(Saved data entries)
====

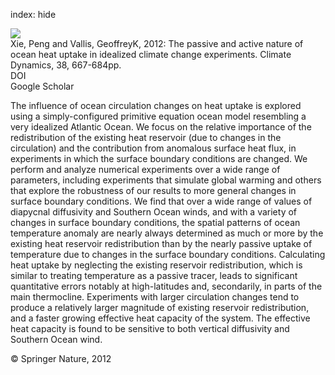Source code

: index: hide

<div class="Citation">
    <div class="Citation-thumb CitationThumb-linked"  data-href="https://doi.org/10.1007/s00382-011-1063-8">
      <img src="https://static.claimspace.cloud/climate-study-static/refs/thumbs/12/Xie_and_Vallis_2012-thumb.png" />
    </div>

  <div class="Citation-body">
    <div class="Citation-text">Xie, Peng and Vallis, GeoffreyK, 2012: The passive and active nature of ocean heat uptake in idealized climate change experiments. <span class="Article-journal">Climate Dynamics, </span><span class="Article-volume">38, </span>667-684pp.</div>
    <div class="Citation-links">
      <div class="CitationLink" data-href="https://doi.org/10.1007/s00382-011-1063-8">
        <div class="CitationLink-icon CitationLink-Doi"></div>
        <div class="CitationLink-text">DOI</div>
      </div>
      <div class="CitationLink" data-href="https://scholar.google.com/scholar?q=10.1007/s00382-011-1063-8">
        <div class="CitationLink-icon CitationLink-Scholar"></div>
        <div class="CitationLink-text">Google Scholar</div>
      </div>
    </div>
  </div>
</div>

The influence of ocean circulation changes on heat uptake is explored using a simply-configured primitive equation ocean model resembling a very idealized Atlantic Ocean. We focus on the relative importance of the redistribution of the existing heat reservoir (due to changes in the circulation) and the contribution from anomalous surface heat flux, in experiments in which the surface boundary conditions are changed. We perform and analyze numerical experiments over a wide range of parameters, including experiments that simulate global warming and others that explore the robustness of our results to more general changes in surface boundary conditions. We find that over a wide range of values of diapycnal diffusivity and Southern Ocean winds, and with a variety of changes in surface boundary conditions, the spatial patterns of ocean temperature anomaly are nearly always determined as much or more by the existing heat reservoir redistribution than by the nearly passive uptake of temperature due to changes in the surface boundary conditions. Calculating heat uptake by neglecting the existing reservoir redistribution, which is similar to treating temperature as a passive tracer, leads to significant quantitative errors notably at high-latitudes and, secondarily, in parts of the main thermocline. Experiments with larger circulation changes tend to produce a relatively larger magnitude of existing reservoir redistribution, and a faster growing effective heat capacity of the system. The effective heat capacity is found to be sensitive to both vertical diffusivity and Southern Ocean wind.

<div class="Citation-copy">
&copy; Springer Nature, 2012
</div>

====

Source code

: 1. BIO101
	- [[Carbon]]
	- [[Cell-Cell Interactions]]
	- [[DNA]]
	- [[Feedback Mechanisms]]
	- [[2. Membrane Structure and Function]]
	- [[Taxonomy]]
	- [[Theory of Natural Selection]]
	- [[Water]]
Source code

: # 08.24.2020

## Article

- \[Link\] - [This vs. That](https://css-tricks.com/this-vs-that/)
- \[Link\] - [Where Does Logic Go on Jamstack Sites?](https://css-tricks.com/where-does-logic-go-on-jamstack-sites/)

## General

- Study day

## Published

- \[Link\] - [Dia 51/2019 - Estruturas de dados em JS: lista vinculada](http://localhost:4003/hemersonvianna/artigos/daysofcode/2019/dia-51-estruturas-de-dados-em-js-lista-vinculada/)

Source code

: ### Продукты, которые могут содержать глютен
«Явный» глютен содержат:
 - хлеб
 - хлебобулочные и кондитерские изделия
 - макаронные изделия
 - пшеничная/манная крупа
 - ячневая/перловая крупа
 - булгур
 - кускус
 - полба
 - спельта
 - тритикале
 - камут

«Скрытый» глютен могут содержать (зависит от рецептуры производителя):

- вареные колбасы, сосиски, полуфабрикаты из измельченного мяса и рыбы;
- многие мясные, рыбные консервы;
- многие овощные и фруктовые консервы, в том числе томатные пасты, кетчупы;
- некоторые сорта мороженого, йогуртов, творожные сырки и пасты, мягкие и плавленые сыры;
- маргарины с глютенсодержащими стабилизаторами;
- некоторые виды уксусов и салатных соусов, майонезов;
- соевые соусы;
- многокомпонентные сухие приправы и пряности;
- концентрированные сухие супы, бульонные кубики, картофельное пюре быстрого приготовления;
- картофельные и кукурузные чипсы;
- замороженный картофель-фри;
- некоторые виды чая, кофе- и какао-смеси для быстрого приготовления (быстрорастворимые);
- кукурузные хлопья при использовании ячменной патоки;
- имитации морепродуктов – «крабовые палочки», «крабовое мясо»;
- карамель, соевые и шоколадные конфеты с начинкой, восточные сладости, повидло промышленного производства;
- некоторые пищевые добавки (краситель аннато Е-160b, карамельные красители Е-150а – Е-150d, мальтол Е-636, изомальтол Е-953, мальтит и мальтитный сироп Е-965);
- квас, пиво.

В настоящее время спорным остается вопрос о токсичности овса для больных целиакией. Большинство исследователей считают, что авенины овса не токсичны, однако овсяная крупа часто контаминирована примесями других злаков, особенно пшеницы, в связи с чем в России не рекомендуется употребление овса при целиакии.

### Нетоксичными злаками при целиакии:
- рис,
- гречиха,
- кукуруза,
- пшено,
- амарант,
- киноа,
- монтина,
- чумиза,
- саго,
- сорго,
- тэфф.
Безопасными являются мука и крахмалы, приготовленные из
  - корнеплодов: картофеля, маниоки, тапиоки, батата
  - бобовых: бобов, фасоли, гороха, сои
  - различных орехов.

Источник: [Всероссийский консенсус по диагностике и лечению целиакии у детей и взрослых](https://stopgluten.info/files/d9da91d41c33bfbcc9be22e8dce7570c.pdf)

====

TASK TO COMPLETE:
Pick out every line above that holds the word "пасты" and copy it.

ANSWER TO THE EXERCISE:
- многие овощные и фруктовые консервы, в том числе томатные пасты, кетчупы;
- некоторые сорта мороженого, йогуртов, творожные сырки и пасты, мягкие и плавленые сыры;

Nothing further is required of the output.